> ACTIVITY
Give the number of lines in the entries below that hold "Weibull", with no accompanying words.

[Stored data]
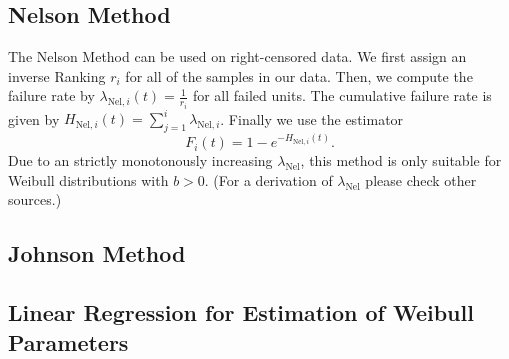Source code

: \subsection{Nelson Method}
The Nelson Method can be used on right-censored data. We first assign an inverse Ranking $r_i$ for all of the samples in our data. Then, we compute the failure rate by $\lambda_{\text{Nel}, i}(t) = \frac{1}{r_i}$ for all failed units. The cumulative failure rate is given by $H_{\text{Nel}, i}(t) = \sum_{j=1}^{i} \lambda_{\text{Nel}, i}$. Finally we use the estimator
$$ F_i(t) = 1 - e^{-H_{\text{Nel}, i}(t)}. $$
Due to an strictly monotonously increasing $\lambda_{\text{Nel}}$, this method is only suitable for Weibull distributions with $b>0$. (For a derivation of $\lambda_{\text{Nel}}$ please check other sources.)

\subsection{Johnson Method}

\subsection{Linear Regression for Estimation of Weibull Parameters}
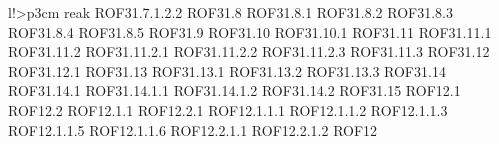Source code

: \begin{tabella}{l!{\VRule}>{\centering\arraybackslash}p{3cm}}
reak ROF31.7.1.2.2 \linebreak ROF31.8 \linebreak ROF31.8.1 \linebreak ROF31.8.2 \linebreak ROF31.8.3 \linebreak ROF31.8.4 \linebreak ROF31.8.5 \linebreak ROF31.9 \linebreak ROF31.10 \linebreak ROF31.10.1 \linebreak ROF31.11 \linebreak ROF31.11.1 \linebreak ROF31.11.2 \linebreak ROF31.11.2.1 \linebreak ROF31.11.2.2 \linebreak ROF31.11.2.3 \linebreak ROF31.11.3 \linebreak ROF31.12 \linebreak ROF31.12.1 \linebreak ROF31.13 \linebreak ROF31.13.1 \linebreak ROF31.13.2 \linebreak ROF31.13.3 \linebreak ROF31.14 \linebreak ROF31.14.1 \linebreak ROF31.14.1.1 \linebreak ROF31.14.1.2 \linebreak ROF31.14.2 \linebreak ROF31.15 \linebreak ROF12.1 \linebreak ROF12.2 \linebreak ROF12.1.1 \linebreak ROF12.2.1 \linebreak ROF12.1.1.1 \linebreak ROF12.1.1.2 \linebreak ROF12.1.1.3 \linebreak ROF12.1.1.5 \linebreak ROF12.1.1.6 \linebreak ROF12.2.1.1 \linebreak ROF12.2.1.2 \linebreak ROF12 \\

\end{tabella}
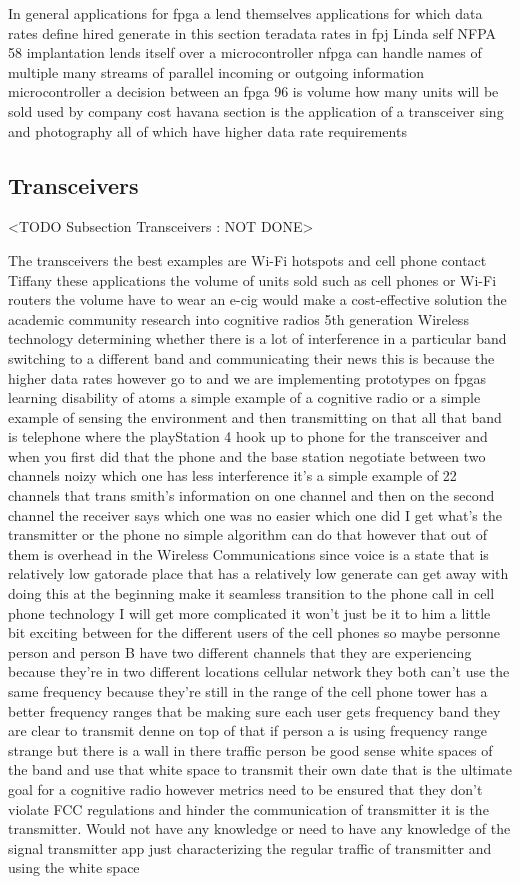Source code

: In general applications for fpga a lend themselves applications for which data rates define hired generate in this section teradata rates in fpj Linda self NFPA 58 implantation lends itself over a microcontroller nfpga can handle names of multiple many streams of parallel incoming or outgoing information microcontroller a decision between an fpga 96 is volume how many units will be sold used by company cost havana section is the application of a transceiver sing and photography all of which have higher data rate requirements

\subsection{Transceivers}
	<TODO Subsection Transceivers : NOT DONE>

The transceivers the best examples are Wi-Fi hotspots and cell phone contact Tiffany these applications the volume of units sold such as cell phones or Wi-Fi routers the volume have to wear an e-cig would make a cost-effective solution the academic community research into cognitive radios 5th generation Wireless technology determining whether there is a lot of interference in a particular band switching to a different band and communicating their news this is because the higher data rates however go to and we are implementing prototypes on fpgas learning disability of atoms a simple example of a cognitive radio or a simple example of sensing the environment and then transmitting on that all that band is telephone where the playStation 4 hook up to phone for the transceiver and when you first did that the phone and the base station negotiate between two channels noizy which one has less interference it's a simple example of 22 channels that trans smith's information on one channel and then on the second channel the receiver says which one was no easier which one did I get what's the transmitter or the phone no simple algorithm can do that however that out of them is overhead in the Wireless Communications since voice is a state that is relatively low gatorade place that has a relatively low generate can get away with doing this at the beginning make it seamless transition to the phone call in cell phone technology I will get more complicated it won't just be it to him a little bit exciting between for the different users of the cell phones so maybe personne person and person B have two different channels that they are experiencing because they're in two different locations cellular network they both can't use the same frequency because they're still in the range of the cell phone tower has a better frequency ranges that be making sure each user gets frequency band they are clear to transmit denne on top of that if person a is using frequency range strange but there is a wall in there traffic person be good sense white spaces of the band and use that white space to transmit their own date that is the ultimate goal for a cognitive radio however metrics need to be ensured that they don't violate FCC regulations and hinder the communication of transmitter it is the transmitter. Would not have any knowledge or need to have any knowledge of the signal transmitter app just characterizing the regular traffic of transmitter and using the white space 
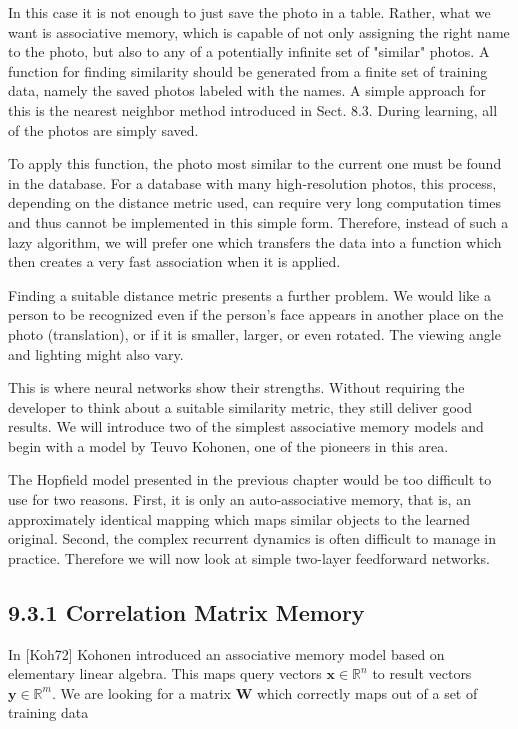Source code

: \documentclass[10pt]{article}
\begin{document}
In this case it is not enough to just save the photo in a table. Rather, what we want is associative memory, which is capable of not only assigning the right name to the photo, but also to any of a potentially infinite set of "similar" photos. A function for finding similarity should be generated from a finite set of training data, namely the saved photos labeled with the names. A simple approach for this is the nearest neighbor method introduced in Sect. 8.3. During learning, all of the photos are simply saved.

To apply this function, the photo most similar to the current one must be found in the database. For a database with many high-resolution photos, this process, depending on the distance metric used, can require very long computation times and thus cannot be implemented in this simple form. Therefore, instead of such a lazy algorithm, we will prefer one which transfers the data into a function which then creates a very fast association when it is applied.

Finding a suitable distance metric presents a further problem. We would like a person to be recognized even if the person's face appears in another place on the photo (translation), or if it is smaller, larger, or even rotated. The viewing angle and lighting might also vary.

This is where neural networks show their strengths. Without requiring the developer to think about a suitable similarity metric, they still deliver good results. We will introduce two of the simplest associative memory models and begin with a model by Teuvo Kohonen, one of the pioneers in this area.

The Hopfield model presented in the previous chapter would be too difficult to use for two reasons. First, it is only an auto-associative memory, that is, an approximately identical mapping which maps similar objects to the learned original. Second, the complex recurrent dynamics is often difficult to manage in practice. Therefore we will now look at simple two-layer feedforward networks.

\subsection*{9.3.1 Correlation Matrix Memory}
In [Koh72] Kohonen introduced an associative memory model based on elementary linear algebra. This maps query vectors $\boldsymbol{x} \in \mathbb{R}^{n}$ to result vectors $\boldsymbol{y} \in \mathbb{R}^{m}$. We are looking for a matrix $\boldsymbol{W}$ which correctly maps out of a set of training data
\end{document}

> FINISHED EXERCISE
2